Huckvale Erik D, Moseley Hunter N B
Markey Cancer Center, University of Kentucky, Lexington, KY 40506, USA.
Superfund Research Center, University of Kentucky, Lexington, KY 40506, USA.
bioRxiv. 2024 Apr 2:2024.04.01.587582. doi: 10.1101/2024.04.01.587582.

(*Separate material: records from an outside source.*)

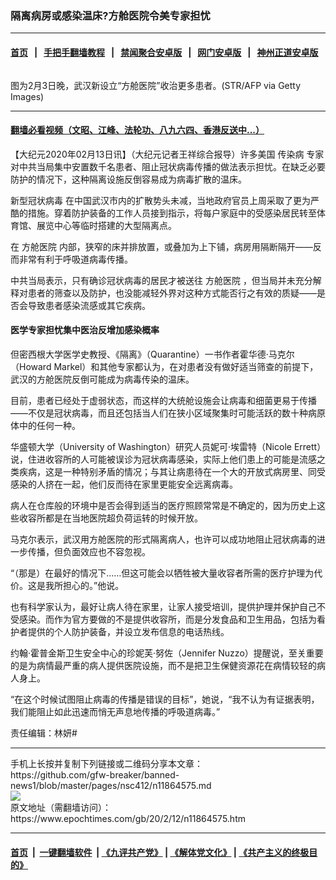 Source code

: ### 隔离病房或感染温床?方舱医院令美专家担忧
------------------------

#### [首页](https://github.com/gfw-breaker/banned-news1/blob/master/README.md) &nbsp;&nbsp;|&nbsp;&nbsp; [手把手翻墙教程](https://github.com/gfw-breaker/guides/wiki) &nbsp;&nbsp;|&nbsp;&nbsp; [禁闻聚合安卓版](https://github.com/gfw-breaker/bn-android) &nbsp;&nbsp;|&nbsp;&nbsp; [网门安卓版](https://github.com/oGate2/oGate) &nbsp;&nbsp;|&nbsp;&nbsp; [神州正道安卓版](https://github.com/SzzdOgate/update) 



<div><img alt="" class="aligncenter wp-post-image" src="https://i.epochtimes.com/assets/uploads/2020/02/GettyImages-1198465048-1-600x400.jpg"/>
<div class="red16 caption">
 <p>
  图为2月3日晚，武汉新设立“方舱医院”收治更多患者。(STR/AFP via Getty Images)
 </p>
</div>
</div><hr/>

#### [翻墙必看视频（文昭、江峰、法轮功、八九六四、香港反送中...）](http://167.172.214.107/home.html)

<div><p>
 【大纪元2020年02月13日讯】（大纪元记者王祥综合报导）许多美国
 <ok href="https://www.epochtimes.com/gb/tag/%E4%BC%A0%E6%9F%93%E7%97%85.html">
  传染病
 </ok>
 专家对中共当局集中安置数千名患者、阻止冠状病毒传播的做法表示担忧。在缺乏必要防护的情况下，这种隔离设施反倒容易成为病毒扩散的温床。
</p>
<p>
 <ok href="https://www.epochtimes.com/gb/tag/%E6%96%B0%E5%9E%8B%E5%86%A0%E7%8A%B6%E7%97%85%E6%AF%92.html">
  新型冠状病毒
 </ok>
 在中国武汉市内的扩散势头未减，当地政府官员上周采取了更为严酷的措施。穿着防护装备的工作人员接到指示，将每户家庭中的受感染居民转至体育馆、展览中心等临时搭建的大型隔离点。
</p>
<p>
 在
 <ok href="https://www.epochtimes.com/gb/tag/%E6%96%B9%E8%88%B1%E5%8C%BB%E9%99%A2.html">
  方舱医院
 </ok>
 内部，狭窄的床并排放置，或叠加为上下铺，病房用隔断隔开——反而非常有利于呼吸道病毒传播。
</p>
<p>
 中共当局表示，只有确诊冠状病毒的居民才被送往
 <ok href="https://www.epochtimes.com/gb/tag/%E6%96%B9%E8%88%B1%E5%8C%BB%E9%99%A2.html">
  方舱医院
 </ok>
 ，但当局并未充分解释对患者的筛查以及防护，也没能减轻外界对这种方式能否行之有效的质疑——是否会导致患者感染流感或其它疾病。
</p>
<h4>
 医学专家担忧集中医治反增加感染概率
</h4>
<p>
 但密西根大学医学史教授、《隔离》（Quarantine）一书作者霍华德·马克尔（Howard Markel）和其他专家都认为，在对患者没有做好适当筛查的前提下，武汉的方舱医院反倒可能成为病毒传染的温床。
</p>
<p>
 目前，患者已经处于虚弱状态，而这样的大统舱设施会让病毒和细菌更易于传播——不仅是冠状病毒，而且还包括当人们在狭小区域聚集时可能活跃的数十种病原体中的任何一种。
</p>
<p>
 华盛顿大学（University of Washington）研究人员妮可·埃雷特（Nicole Errett）说，住进收容所的人可能被误诊为冠状病毒感染，实际上他们患上的可能是流感之类疾病，这是一种特别矛盾的情况；与其让病患待在一个大的开放式病房里、同受感染的人挤在一起，他们反而待在家里更能安全远离病毒。
</p>
<p>
 病人在仓库般的环境中是否会得到适当的医疗照顾常常是不确定的，因为历史上这些收容所都是在当地医院超负荷运转的时候开放。
</p>
<p>
 马克尔表示，武汉用方舱医院的形式隔离病人，也许可以成功地阻止冠状病毒的进一步传播，但负面效应也不容忽视。
</p>
<p>
 “（那是）在最好的情况下……但这可能会以牺牲被大量收容者所需的医疗护理为代价。这是我所担心的。”他说。
</p>
<p>
 也有科学家认为，最好让病人待在家里，让家人接受培训，提供护理并保护自己不受感染。而作为官方要做的不是提供收容所，而是分发食品和卫生用品，包括为看护者提供的个人防护装备，并设立发布信息的电话热线。
</p>
<p>
 约翰·霍普金斯卫生安全中心的珍妮芙·努佐（Jennifer Nuzzo）提醒说，至关重要的是为病情最严重的病人提供医院设施，而不是把卫生保健资源花在病情较轻的病人身上。
</p>
<p>
 “在这个时候试图阻止病毒的传播是错误的目标”，她说，“我不认为有证据表明，我们能阻止如此迅速而悄无声息地传播的呼吸道病毒。”
</p>
<p>
 责任编辑：林妍#
</p>
</div>
<hr/>
手机上长按并复制下列链接或二维码分享本文章：<br/>
https://github.com/gfw-breaker/banned-news1/blob/master/pages/nsc412/n11864575.md <br/>
<a href='https://github.com/gfw-breaker/banned-news1/blob/master/pages/nsc412/n11864575.md'><img src='https://github.com/gfw-breaker/banned-news1/blob/master/pages/nsc412/n11864575.md.png'/></a> <br/>
原文地址（需翻墙访问）：https://www.epochtimes.com/gb/20/2/12/n11864575.htm


------------------------
#### [首页](https://github.com/gfw-breaker/banned-news1/blob/master/README.md) &nbsp;|&nbsp; [一键翻墙软件](https://github.com/gfw-breaker/nogfw/blob/master/README.md) &nbsp;| [《九评共产党》](https://github.com/gfw-breaker/9ping.md/blob/master/README.md#九评之一评共产党是什么) | [《解体党文化》](https://github.com/gfw-breaker/jtdwh.md/blob/master/README.md) | [《共产主义的终极目的》](https://github.com/gfw-breaker/gczydzjmd.md/blob/master/README.md)


<img src='http://gfw-breaker.win/banned-news/pages/nsc412/n11864575.md' width='0px' height='0px'/>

A major limitation of most metabolomics datasets is the sparsity of pathway annotations of detected metabolites. It is common for less than half of identified metabolites in these datasets to have known metabolic pathway involvement. Trying to address this limitation, machine learning models have been developed to predict the association of a metabolite with a "pathway category", as defined by one of the metabolic knowledgebases like the Kyoto Encyclopedia of Gene and Genomes. Most of these models are implemented as a single binary classifier specific to a single pathway category, requiring a set of binary classifiers for generating predictions for multiple pathway categories. This single binary classifier per pathway category approach both multiplies the computational resources necessary for training while diluting the positive entries in gold standard datasets needed for training. To address the limitations of training separate classifiers, we propose a generalization of the metabolic pathway prediction problem using a single binary classifier that accepts both features representing a metabolite and features representing a generic pathway category and then predicts whether the given metabolite is involved in the corresponding pathway category. We demonstrate that this metabolite-pathway features-pair approach is not only competitive with the combined performance of training separate binary classifiers, but it outperforms the previous benchmark models.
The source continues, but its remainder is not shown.